> DIRECTIONS: Using the listing below, return every line that includes "jika".
[Start of section]
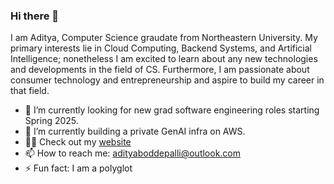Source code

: ### Hi there 👋

I am Aditya, Computer Science graudate from Northeastern University. My primary interests lie in Cloud Computing, Backend Systems, and Artificial Intelligence; nonetheless I am excited to learn about any new technologies and developments in the field of CS. Furthermore, I am passionate about consumer technology and entrepreneurship and aspire to build my career in that field.

- 🔭 I’m currently looking for new grad software engineering roles starting Spring 2025.
- 🌱 I’m currently building a private GenAI infra on AWS.
- 👨‍💻 Check out my [website](https://adityaboddepalli.com)
- 📫 How to reach me: adityaboddepalli@outlook.com
- ⚡ Fun fact: I am a polyglot

<!--
**Tony-Stark93/Tony-Stark93** is a ✨ _special_ ✨ repository because its `README.md` (this file) appears on your GitHub profile.

Here are some ideas to get you started:

- 🔭 I’m currently working on ...
- 🌱 I’m currently learning ...
- 👯 I’m looking to collaborate on ...
- 🤔 I’m looking for help with ...
- 💬 Ask me about ...
- 📫 How to reach me: ...
- 😄 Pronouns: ...
- ⚡ Fun fact: ...
-->

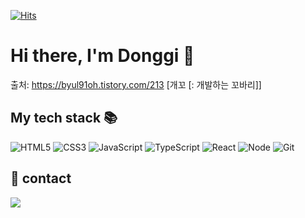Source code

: [![Hits](https://hits.seeyoufarm.com/api/count/incr/badge.svg?url=https%3A%2F%2Fgithub.com%2FDonggiChae%2F&count_bg=%2379C83D&title_bg=%23555555&icon=&icon_color=%23E7E7E7&title=hits&edge_flat=false)](https://hits.seeyoufarm.com)

# Hi there, I'm Donggi 👋 



출처: https://byul91oh.tistory.com/213 [개꼬 [: 개발하는 꼬바리]]
<h2> My tech stack 📚 </h2>

![HTML5](https://img.shields.io/badge/-HTML5-F05032?style=for-the-badge&logo=html5&logoColor=ffffff)
![CSS3](https://img.shields.io/badge/-CSS3-007ACC?style=for-the-badge&logo=css3)
![JavaScript](https://img.shields.io/badge/-JavaScript-%23F7DF1C?style=for-the-badge&logo=javascript&logoColor=000000&labelColor=%23F7DF1C&color=%23FFCE5A)
![TypeScript](https://img.shields.io/badge/-TypeScript-007ACC?style=for-the-badge&logo=typescript&logoColor=white)
![React](https://img.shields.io/badge/-React-222222?style=for-the-badge&logo=react)
![Node](https://img.shields.io/badge/-Nodejs-43853d?style=for-the-badge&logo=Node.js&logoColor=white)
![Git](https://img.shields.io/badge/-Git-F05032?style=for-the-badge&logo=git&logoColor=ffffff)


<h2>🙏 contact </h2>


<a href="mailto:chaedonggi@gmail.com">
<img
src="https://img.shields.io/badge/Gmail-d14836?style=flat-square&logo=Gmail&logoColor=white&link=mailto:chaedonggi@gmail.com" />
</a>


<!---
DonggiChae/DonggiChae is a ✨ special ✨ repository because its `README.md` (this file) appears on your GitHub profile.
You can click the Preview link to take a look at your changes.
--->
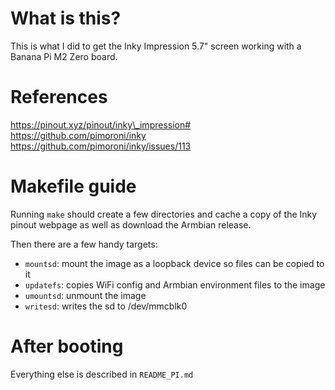 
What is this?
=============
This is what I did to get the Inky Impression 5.7" screen working with a Banana Pi M2 Zero board.

References
==========
https://pinout.xyz/pinout/inky\_impression#
https://github.com/pimoroni/inky
https://github.com/pimoroni/inky/issues/113

Makefile guide
==============
Running `make` should create a few directories and cache a copy of the Inky pinout webpage as well as download the Armbian release.

Then there are a few handy targets:

* `mountsd`: mount the image as a loopback device so files can be copied to it
* `updatefs`: copies WiFi config and Armbian environment files to the image
* `umountsd`: unmount the image
* `writesd`: writes the sd to /dev/mmcblk0

After booting
=============
Everything else is described in `README_PI.md`

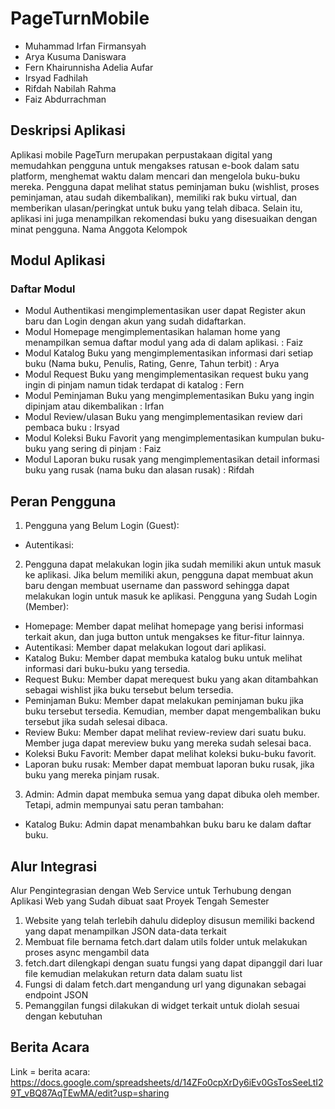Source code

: # PageTurnMobile


- Muhammad Irfan Firmansyah
- Arya Kusuma Daniswara
- Fern Khairunnisha Adelia Aufar
- Irsyad Fadhilah
- Rifdah Nabilah Rahma
- Faiz Abdurrachman

## Deskripsi Aplikasi

Aplikasi mobile PageTurn merupakan perpustakaan digital yang memudahkan pengguna untuk mengakses ratusan e-book dalam satu platform, menghemat waktu dalam mencari dan mengelola buku-buku mereka. Pengguna dapat melihat status peminjaman buku (wishlist, proses peminjaman, atau sudah dikembalikan), memiliki rak buku virtual, dan memberikan ulasan/peringkat untuk buku yang telah dibaca. Selain itu, aplikasi ini juga menampilkan rekomendasi buku yang disesuaikan dengan minat pengguna.
Nama Anggota Kelompok

## Modul Aplikasi

### Daftar Modul
- Modul Authentikasi mengimplementasikan user dapat Register akun baru dan Login dengan akun yang sudah didaftarkan.
- Modul Homepage mengimplementasikan halaman home yang menampilkan semua daftar modul yang ada di dalam aplikasi. : Faiz
- Modul Katalog Buku yang mengimplementasikan informasi dari setiap buku (Nama buku, Penulis, Rating, Genre, Tahun terbit) : Arya
- Modul Request Buku yang mengimplementasikan request buku yang ingin di pinjam namun tidak terdapat di katalog : Fern
- Modul Peminjaman Buku yang mengimplementasikan Buku yang ingin dipinjam atau dikembalikan : Irfan
- Modul Review/ulasan Buku yang mengimplementasikan review dari pembaca buku : Irsyad
- Modul Koleksi Buku Favorit yang mengimplementasikan kumpulan buku-buku yang sering di pinjam : Faiz
- Modul Laporan buku rusak yang mengimplementasikan detail informasi buku yang rusak (nama buku dan alasan rusak) : Rifdah

## Peran Pengguna

1. Pengguna yang Belum Login (Guest):

- Autentikasi:

2. Pengguna dapat melakukan login jika sudah memiliki akun untuk masuk ke aplikasi. Jika belum memiliki akun, pengguna dapat membuat akun baru dengan membuat username dan password sehingga dapat melakukan login untuk masuk ke aplikasi.
Pengguna yang Sudah Login (Member):

- Homepage:
Member dapat melihat homepage yang berisi informasi terkait akun, dan juga button untuk mengakses ke fitur-fitur lainnya.
- Autentikasi:
Member dapat melakukan logout dari aplikasi.
- Katalog Buku:
Member dapat membuka katalog buku untuk melihat informasi dari buku-buku yang tersedia.
- Request Buku:
Member dapat merequest buku yang akan ditambahkan sebagai wishlist jika buku tersebut belum tersedia.
- Peminjaman Buku:
Member dapat melakukan peminjaman buku jika buku tersebut tersedia. Kemudian, member dapat mengembalikan buku tersebut jika sudah selesai dibaca.
- Review Buku:
Member dapat melihat review-review dari suatu buku. Member juga dapat mereview buku yang mereka sudah selesai baca.
- Koleksi Buku Favorit:
Member dapat melihat koleksi buku-buku favorit.
- Laporan buku rusak:
Member dapat membuat laporan buku rusak, jika buku yang mereka pinjam rusak.

3. Admin:
Admin dapat membuka semua yang dapat dibuka oleh member. Tetapi, admin mempunyai satu peran tambahan:
- Katalog Buku:
Admin dapat menambahkan buku baru ke dalam daftar buku.



## Alur Integrasi 
Alur Pengintegrasian dengan Web Service untuk Terhubung dengan Aplikasi Web yang Sudah dibuat saat Proyek Tengah Semester

1. Website yang telah terlebih dahulu dideploy disusun memiliki backend yang dapat menampilkan JSON data-data terkait
2. Membuat file bernama fetch.dart dalam utils folder untuk melakukan proses async mengambil data
3. fetch.dart dilengkapi dengan suatu fungsi yang dapat dipanggil dari luar file kemudian melakukan return data dalam suatu list
4. Fungsi di dalam fetch.dart mengandung url yang digunakan sebagai endpoint JSON
5. Pemanggilan fungsi dilakukan di widget terkait untuk diolah sesuai dengan kebutuhan


## Berita Acara
Link = berita acara: https://docs.google.com/spreadsheets/d/14ZFo0cpXrDy6iEv0GsTosSeeLtI29T_vBQ87AqTEwMA/edit?usp=sharing

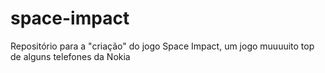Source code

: # space-impact
Repositório para a "criação" do jogo Space Impact, um jogo muuuuito top de alguns telefones da Nokia
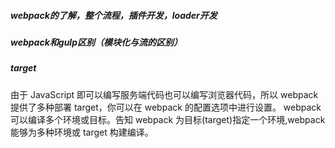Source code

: ##### webpack的了解，整个流程，插件开发，loader开发


##### webpack和gulp区别（模块化与流的区别）

##### target
由于 JavaScript 即可以编写服务端代码也可以编写浏览器代码，所以 webpack 提供了多种部署 target，你可以在 webpack 的配置选项中进行设置。
webpack 可以编译多个环境或目标。告知 webpack 为目标(target)指定一个环境,webpack 能够为多种环境或 target 构建编译。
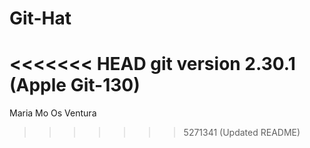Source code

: # Git-Hat
<<<<<<< HEAD
git version 2.30.1 (Apple Git-130)
=======
Maria Mo
Os Ventura 
>>>>>>> 5271341 (Updated README)
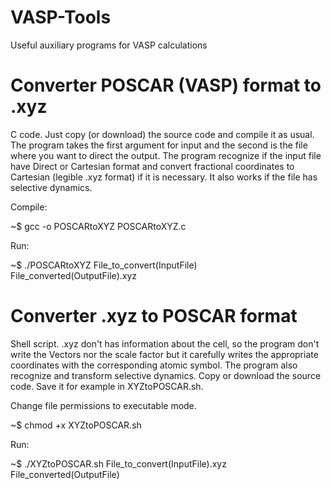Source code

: # VASP-Tools
Useful auxiliary programs for  VASP calculations

# Converter POSCAR (VASP) format to .xyz

C code. Just copy (or download) the source code and compile it as usual. The program takes the first argument for input and the second is the file where you want to direct the output. The program recognize if the input file have Direct or Cartesian format and convert fractional coordinates to Cartesian (legible .xyz format) if it is necessary. It also works if  the file has selective dynamics.

Compile: 

~$ gcc -o POSCARtoXYZ POSCARtoXYZ.c

Run:

~$ ./POSCARtoXYZ File_to_convert(InputFile) File_converted(OutputFile).xyz

# Converter  .xyz to POSCAR format

Shell script. .xyz don't has information about the cell, so the program don't  write the Vectors nor the scale factor but it carefully writes the appropriate coordinates with the corresponding atomic symbol. The program also recognize and transform selective dynamics. Copy or download the source code. Save it for example in XYZtoPOSCAR.sh. 

Change file  permissions to executable mode.

~$ chmod +x XYZtoPOSCAR.sh

Run:

~$ ./XYZtoPOSCAR.sh File_to_convert(InputFile).xyz File_converted(OutputFile)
[End of section]
> RESPONSE AREA:
2. Pengguna dapat melakukan login jika sudah memiliki akun untuk masuk ke aplikasi. Jika belum memiliki akun, pengguna dapat membuat akun baru dengan membuat username dan password sehingga dapat melakukan login untuk masuk ke aplikasi.
Member dapat merequest buku yang akan ditambahkan sebagai wishlist jika buku tersebut belum tersedia.
Member dapat melakukan peminjaman buku jika buku tersebut tersedia. Kemudian, member dapat mengembalikan buku tersebut jika sudah selesai dibaca.
Member dapat membuat laporan buku rusak, jika buku yang mereka pinjam rusak.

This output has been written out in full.